# ASSIGNMENT
In the entries that follow, find the line containing "close the application"; from there, copy every line exactly through the line containing "user interfaces interactive".

# Dataset records
------------------------

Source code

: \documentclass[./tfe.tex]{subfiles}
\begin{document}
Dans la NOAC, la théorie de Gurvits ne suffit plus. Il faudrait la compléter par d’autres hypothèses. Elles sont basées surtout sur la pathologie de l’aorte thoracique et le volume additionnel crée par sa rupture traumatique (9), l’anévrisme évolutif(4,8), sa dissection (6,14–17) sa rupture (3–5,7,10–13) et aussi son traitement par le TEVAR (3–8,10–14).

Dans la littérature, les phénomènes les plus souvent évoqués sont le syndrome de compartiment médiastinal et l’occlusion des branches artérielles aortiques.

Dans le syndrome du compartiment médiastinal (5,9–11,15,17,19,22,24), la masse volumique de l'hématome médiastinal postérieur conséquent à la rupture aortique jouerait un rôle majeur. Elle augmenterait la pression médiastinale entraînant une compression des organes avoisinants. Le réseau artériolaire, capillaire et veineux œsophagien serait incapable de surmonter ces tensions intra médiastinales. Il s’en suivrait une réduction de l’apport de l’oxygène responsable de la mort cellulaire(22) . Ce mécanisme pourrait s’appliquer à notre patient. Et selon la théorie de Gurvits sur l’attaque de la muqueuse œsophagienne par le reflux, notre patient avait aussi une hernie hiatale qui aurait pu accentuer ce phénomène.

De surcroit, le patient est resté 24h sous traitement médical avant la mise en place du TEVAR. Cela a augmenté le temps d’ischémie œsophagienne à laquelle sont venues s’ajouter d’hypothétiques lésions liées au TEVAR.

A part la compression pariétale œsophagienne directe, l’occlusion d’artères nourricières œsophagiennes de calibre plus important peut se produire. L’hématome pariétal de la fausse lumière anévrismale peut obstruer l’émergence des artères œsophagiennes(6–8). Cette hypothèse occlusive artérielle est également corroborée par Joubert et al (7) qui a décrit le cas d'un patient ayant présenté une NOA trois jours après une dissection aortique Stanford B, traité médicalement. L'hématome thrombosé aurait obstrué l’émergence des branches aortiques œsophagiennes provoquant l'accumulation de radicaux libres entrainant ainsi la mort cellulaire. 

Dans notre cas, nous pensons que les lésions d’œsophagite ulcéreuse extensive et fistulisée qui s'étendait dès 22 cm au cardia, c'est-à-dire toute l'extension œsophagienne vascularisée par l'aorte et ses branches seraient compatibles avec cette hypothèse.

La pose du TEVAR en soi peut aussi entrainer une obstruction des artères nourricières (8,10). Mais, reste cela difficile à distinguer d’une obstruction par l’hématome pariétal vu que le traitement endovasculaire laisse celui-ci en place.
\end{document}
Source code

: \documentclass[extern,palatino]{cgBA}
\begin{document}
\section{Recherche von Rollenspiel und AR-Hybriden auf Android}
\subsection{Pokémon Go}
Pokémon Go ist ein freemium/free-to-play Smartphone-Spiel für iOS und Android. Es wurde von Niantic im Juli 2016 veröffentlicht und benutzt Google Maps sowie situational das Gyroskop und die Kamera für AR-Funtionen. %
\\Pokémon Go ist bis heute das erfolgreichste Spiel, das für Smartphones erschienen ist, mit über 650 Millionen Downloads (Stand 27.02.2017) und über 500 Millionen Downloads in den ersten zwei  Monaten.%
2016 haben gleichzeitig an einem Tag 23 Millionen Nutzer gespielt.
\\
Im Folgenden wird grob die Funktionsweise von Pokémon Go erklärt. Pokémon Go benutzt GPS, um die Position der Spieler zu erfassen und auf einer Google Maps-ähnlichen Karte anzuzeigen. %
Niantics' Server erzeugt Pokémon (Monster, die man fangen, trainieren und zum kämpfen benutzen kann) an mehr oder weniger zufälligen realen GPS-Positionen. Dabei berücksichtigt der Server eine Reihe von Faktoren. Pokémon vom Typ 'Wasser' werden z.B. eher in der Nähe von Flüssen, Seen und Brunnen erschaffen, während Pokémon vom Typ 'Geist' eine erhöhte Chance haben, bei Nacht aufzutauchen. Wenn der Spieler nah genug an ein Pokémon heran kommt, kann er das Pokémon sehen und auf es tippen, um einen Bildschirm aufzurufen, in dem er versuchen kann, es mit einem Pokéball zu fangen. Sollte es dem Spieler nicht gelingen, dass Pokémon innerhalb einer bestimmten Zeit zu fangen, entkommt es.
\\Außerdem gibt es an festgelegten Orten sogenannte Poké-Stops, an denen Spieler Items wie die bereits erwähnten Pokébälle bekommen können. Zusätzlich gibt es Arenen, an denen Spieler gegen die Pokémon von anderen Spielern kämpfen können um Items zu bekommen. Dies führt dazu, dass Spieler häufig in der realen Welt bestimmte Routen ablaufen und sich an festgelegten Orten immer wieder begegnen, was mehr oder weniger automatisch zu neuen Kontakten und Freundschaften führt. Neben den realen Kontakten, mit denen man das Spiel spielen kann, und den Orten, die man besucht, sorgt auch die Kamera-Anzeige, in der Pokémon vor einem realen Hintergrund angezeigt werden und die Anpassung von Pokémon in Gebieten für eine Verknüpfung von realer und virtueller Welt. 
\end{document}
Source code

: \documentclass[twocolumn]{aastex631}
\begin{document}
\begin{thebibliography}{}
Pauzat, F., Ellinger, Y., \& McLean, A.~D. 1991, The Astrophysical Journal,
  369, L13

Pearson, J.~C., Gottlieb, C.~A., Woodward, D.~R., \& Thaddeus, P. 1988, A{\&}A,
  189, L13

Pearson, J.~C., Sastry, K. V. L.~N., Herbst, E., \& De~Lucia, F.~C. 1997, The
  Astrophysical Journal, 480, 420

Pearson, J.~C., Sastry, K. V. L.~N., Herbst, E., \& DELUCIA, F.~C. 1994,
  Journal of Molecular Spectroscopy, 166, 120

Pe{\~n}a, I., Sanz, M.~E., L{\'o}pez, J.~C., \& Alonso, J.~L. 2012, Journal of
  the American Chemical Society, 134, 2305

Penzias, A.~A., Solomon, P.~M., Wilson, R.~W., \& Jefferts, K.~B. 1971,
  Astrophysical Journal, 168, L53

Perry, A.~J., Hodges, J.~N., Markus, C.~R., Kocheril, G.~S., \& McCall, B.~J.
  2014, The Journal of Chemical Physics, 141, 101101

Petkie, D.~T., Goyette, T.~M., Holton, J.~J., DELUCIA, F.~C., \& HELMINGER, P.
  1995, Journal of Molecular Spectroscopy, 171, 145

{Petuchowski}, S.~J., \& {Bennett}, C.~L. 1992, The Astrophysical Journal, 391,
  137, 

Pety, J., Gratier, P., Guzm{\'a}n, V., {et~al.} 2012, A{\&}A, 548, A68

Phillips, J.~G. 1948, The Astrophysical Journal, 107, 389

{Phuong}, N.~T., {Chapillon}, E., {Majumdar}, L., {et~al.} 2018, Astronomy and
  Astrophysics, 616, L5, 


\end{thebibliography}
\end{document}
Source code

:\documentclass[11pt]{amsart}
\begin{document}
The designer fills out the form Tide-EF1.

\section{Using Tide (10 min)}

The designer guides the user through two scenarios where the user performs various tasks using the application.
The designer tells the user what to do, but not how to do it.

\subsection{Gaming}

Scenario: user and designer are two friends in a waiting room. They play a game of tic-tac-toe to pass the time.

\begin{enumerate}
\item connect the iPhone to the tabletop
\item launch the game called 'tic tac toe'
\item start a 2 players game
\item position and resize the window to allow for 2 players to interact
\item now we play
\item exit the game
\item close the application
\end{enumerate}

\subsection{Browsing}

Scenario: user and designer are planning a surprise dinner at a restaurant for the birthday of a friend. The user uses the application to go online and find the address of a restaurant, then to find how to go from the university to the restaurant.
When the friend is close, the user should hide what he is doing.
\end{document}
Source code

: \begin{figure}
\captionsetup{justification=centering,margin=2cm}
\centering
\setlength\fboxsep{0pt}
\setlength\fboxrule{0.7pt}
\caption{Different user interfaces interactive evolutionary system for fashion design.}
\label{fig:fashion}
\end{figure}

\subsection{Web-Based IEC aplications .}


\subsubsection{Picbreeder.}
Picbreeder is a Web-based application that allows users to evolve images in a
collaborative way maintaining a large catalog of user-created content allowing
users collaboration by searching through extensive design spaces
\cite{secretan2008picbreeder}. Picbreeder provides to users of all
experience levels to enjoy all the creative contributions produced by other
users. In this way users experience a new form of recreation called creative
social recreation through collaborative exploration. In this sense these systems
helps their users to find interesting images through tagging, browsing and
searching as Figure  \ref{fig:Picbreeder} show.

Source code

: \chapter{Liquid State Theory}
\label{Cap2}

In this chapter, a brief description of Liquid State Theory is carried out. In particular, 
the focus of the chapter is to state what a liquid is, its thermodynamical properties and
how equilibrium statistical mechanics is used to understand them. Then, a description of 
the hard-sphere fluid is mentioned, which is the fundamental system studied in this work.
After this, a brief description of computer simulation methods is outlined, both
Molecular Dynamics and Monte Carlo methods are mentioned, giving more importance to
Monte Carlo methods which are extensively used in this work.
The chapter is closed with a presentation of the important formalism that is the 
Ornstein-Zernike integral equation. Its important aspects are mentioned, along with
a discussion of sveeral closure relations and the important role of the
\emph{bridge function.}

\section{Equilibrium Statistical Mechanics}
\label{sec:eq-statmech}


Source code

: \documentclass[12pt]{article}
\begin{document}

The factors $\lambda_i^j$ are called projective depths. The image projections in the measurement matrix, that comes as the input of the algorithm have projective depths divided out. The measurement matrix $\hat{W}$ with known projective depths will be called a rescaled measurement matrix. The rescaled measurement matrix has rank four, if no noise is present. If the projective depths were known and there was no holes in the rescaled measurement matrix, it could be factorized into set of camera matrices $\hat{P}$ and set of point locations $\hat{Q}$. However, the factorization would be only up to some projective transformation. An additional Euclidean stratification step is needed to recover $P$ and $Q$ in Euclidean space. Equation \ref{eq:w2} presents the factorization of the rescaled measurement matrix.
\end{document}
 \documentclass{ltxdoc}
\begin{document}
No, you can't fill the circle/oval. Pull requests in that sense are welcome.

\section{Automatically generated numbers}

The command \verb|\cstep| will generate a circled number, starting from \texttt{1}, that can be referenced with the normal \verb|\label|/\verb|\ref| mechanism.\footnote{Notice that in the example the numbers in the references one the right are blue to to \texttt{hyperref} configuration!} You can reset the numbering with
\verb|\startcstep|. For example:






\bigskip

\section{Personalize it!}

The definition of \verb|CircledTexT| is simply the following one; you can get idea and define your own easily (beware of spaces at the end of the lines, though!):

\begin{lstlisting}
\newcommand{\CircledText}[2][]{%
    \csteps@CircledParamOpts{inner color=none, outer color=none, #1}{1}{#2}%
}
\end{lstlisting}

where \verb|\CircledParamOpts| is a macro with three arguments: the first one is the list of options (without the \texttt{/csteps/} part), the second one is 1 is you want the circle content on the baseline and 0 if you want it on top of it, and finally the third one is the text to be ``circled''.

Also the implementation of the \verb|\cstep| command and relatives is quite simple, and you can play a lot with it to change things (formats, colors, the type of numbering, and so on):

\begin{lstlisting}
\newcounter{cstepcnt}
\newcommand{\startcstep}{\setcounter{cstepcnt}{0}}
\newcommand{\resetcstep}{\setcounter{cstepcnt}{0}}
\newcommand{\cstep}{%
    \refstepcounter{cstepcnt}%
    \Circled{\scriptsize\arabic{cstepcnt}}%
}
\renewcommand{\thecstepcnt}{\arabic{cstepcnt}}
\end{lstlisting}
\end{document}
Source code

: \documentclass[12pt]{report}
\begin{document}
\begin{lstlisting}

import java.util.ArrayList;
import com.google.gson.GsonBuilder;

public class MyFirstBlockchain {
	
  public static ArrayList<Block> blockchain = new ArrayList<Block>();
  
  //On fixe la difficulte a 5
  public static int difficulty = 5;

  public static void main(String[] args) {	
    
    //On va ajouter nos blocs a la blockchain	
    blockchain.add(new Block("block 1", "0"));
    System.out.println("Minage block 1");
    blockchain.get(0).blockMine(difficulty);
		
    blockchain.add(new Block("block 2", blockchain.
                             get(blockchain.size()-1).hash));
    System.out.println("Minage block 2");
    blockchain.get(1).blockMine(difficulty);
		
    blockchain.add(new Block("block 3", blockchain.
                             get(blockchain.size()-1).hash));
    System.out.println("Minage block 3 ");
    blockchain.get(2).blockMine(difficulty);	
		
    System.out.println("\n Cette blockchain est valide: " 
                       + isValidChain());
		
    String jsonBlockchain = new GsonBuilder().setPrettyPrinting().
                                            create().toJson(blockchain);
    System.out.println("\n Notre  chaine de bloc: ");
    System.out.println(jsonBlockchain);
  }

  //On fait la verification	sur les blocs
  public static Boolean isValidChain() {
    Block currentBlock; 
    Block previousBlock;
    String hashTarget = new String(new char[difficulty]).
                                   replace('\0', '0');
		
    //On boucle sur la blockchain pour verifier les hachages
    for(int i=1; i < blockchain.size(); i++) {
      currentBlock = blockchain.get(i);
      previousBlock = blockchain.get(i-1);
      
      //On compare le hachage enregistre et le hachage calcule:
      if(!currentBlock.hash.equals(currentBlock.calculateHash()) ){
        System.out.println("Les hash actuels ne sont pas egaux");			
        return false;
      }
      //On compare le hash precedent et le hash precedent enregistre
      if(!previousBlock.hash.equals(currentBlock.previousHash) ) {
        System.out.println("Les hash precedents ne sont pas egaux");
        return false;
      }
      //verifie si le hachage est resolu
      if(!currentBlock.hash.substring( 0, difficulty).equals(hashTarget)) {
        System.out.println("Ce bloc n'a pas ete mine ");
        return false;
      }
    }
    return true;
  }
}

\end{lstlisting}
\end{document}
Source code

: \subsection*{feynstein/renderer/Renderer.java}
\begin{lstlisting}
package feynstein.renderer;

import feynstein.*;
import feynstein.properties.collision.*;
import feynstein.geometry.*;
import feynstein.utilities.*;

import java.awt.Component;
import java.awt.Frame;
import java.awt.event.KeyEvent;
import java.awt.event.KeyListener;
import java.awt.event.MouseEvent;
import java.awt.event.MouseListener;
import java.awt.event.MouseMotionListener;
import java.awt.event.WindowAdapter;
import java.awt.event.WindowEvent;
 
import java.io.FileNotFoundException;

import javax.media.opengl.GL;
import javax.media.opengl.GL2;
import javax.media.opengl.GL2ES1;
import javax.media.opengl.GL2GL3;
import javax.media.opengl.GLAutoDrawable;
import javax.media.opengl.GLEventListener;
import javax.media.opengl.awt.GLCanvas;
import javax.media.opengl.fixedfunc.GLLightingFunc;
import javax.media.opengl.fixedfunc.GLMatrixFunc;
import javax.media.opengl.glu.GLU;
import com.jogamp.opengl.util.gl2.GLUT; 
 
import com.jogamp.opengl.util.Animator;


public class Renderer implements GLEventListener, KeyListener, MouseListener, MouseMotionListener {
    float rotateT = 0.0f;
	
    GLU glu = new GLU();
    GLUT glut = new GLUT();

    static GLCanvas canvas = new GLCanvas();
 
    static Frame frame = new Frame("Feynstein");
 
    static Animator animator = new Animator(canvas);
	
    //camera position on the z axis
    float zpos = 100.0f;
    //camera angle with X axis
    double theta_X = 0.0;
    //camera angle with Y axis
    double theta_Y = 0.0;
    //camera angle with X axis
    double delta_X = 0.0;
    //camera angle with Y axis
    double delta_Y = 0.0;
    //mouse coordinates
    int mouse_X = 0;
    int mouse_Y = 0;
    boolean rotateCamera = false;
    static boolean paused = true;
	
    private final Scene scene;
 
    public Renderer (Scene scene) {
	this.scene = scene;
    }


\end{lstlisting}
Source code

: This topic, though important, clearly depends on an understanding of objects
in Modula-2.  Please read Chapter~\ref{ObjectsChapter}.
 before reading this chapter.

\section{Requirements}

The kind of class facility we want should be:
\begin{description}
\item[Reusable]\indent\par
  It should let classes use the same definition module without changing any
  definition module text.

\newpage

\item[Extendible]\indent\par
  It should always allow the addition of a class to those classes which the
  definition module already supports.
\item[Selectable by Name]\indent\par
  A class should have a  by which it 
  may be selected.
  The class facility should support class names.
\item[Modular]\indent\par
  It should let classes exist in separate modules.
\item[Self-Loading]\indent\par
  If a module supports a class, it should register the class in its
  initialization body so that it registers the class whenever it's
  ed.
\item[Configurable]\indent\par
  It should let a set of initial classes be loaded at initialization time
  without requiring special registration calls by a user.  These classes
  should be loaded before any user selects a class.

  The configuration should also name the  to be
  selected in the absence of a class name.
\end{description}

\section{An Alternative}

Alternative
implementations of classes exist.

------------------------

# YOUR SOLUTION
\item close the application
\end{enumerate}

\subsection{Browsing}

Scenario: user and designer are planning a surprise dinner at a restaurant for the birthday of a friend. The user uses the application to go online and find the address of a restaurant, then to find how to go from the university to the restaurant.
When the friend is close, the user should hide what he is doing.
\end{document}
Source code

: \begin{figure}
\captionsetup{justification=centering,margin=2cm}
\centering
\setlength\fboxsep{0pt}
\setlength\fboxrule{0.7pt}
\caption{Different user interfaces interactive evolutionary system for fashion design.}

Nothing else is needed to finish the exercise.